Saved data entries
==========

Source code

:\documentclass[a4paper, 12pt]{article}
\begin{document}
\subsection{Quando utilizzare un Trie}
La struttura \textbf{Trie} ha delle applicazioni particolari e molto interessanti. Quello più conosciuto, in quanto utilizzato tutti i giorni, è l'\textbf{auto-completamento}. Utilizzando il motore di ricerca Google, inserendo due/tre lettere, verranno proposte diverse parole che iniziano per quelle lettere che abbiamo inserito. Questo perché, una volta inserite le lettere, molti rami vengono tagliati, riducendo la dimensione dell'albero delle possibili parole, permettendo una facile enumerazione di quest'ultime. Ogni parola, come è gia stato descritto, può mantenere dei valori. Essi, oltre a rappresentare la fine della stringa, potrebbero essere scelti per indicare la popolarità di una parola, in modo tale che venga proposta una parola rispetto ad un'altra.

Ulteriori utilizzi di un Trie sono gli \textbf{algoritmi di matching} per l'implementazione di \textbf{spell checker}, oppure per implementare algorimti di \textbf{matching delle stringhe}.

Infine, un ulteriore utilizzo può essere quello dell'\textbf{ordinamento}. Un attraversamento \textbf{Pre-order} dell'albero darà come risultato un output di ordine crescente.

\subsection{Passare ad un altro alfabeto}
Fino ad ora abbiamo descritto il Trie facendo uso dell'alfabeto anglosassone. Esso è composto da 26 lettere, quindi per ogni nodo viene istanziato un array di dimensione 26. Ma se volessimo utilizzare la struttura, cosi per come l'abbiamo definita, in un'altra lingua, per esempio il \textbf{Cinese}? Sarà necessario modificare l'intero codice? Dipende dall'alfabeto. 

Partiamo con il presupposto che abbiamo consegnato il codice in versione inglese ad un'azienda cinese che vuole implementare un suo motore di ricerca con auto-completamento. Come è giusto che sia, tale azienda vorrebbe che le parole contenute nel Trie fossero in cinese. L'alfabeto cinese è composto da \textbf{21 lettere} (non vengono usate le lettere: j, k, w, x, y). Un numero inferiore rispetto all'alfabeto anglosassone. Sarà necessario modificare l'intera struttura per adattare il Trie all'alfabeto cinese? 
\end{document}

==========

• TASK DETAILS: From the records above, determine how many lines hold "dimensione" and give only that number.

• TASK RESPONSE: 2